▶ _Records for the exercise_:
++++++++++++++++++++

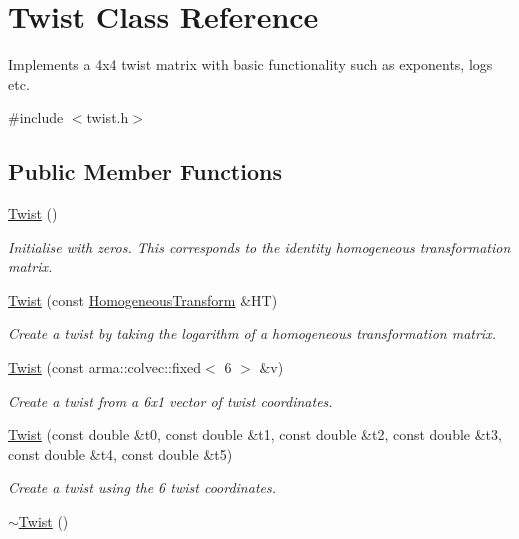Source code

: \hypertarget{class_twist}{\section{Twist Class Reference}
\label{class_twist}
}


Implements a 4x4 twist matrix with basic functionality such as exponents, logs etc.  




{\ttfamily \#include $<$twist.\+h$>$}

\subsection*{Public Member Functions}
\begin{DoxyCompactItemize}
\item 
\hypertarget{class_twist_adc605211a599bca90759dcee634d3cdc}{\hyperlink{class_twist_adc605211a599bca90759dcee634d3cdc}{Twist} ()}\label{class_twist_adc605211a599bca90759dcee634d3cdc}

\begin{DoxyCompactList}\small\item\em Initialise with zeros. This corresponds to the identity homogeneous transformation matrix. \end{DoxyCompactList}\item 
\hyperlink{class_twist_a42776d552cc3751c1eec0ae1e26f1a58}{Twist} (const \hyperlink{class_homogeneous_transform}{Homogeneous\+Transform} \&H\+T)
\begin{DoxyCompactList}\small\item\em Create a twist by taking the logarithm of a homogeneous transformation matrix. \end{DoxyCompactList}\item 
\hyperlink{class_twist_a4d34345c28881dfacd18178fb114c6b2}{Twist} (const arma\+::colvec\+::fixed$<$ 6 $>$ \&v)
\begin{DoxyCompactList}\small\item\em Create a twist from a 6x1 vector of twist coordinates. \end{DoxyCompactList}\item 
\hyperlink{class_twist_a65bba405b8213de85a94b6c499d35a64}{Twist} (const double \&t0, const double \&t1, const double \&t2, const double \&t3, const double \&t4, const double \&t5)
\begin{DoxyCompactList}\small\item\em Create a twist using the 6 twist coordinates. \end{DoxyCompactList}\item 
\hypertarget{class_twist_a573ae1fbc4965e655e88f015c85905c4}{\hyperlink{class_twist_a573ae1fbc4965e655e88f015c85905c4}{$\sim$\+Twist} ()}\label{class_twist_a573ae1fbc4965e655e88f015c85905c4}


\end{DoxyCompactItemize}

++++++++++++++++++++

▶ _Problem description_:
Pictures stay out; everything else in the listing above is to be repeated exactly.

▶ _Answer box_:
Source code

: \hypertarget{class_twist}{\section{Twist Class Reference}
\label{class_twist}
}


Implements a 4x4 twist matrix with basic functionality such as exponents, logs etc.  




{\ttfamily \#include $<$twist.\+h$>$}

\subsection*{Public Member Functions}
\begin{DoxyCompactItemize}
\item 
\hypertarget{class_twist_adc605211a599bca90759dcee634d3cdc}{\hyperlink{class_twist_adc605211a599bca90759dcee634d3cdc}{Twist} ()}\label{class_twist_adc605211a599bca90759dcee634d3cdc}

\begin{DoxyCompactList}\small\item\em Initialise with zeros. This corresponds to the identity homogeneous transformation matrix. \end{DoxyCompactList}\item 
\hyperlink{class_twist_a42776d552cc3751c1eec0ae1e26f1a58}{Twist} (const \hyperlink{class_homogeneous_transform}{Homogeneous\+Transform} \&H\+T)
\begin{DoxyCompactList}\small\item\em Create a twist by taking the logarithm of a homogeneous transformation matrix. \end{DoxyCompactList}\item 
\hyperlink{class_twist_a4d34345c28881dfacd18178fb114c6b2}{Twist} (const arma\+::colvec\+::fixed$<$ 6 $>$ \&v)
\begin{DoxyCompactList}\small\item\em Create a twist from a 6x1 vector of twist coordinates. \end{DoxyCompactList}\item 
\hyperlink{class_twist_a65bba405b8213de85a94b6c499d35a64}{Twist} (const double \&t0, const double \&t1, const double \&t2, const double \&t3, const double \&t4, const double \&t5)
\begin{DoxyCompactList}\small\item\em Create a twist using the 6 twist coordinates. \end{DoxyCompactList}\item 
\hypertarget{class_twist_a573ae1fbc4965e655e88f015c85905c4}{\hyperlink{class_twist_a573ae1fbc4965e655e88f015c85905c4}{$\sim$\+Twist} ()}\label{class_twist_a573ae1fbc4965e655e88f015c85905c4}


\end{DoxyCompactItemize}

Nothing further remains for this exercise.